"""

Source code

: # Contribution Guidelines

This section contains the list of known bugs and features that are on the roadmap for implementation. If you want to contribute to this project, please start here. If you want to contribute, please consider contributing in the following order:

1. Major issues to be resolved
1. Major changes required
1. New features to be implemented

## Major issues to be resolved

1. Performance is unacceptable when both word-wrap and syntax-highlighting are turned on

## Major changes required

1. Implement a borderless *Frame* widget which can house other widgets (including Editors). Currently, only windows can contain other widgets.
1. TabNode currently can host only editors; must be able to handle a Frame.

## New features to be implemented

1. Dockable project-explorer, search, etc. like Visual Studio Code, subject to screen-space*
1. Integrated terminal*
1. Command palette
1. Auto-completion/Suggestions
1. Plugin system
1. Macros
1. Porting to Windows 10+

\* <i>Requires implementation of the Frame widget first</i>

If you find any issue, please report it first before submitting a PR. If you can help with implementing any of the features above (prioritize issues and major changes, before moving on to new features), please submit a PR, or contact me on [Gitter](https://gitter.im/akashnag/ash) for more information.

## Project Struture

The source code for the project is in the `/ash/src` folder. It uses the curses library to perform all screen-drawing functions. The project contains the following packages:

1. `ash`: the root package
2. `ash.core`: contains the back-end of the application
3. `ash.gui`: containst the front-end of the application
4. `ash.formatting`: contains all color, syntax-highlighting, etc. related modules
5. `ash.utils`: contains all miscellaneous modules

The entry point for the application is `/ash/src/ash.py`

"""

The entries above must each be repeated exactly.

▶ _Answer box_
Source code

: # Contribution Guidelines

This section contains the list of known bugs and features that are on the roadmap for implementation. If you want to contribute to this project, please start here. If you want to contribute, please consider contributing in the following order:

1. Major issues to be resolved
1. Major changes required
1. New features to be implemented

## Major issues to be resolved

1. Performance is unacceptable when both word-wrap and syntax-highlighting are turned on

## Major changes required

1. Implement a borderless *Frame* widget which can house other widgets (including Editors). Currently, only windows can contain other widgets.
1. TabNode currently can host only editors; must be able to handle a Frame.

## New features to be implemented

1. Dockable project-explorer, search, etc. like Visual Studio Code, subject to screen-space*
1. Integrated terminal*
1. Command palette
1. Auto-completion/Suggestions
1. Plugin system
1. Macros
1. Porting to Windows 10+

\* <i>Requires implementation of the Frame widget first</i>

If you find any issue, please report it first before submitting a PR. If you can help with implementing any of the features above (prioritize issues and major changes, before moving on to new features), please submit a PR, or contact me on [Gitter](https://gitter.im/akashnag/ash) for more information.

## Project Struture

The source code for the project is in the `/ash/src` folder. It uses the curses library to perform all screen-drawing functions. The project contains the following packages:

1. `ash`: the root package
2. `ash.core`: contains the back-end of the application
3. `ash.gui`: containst the front-end of the application
4. `ash.formatting`: contains all color, syntax-highlighting, etc. related modules
5. `ash.utils`: contains all miscellaneous modules

The entry point for the application is `/ash/src/ash.py`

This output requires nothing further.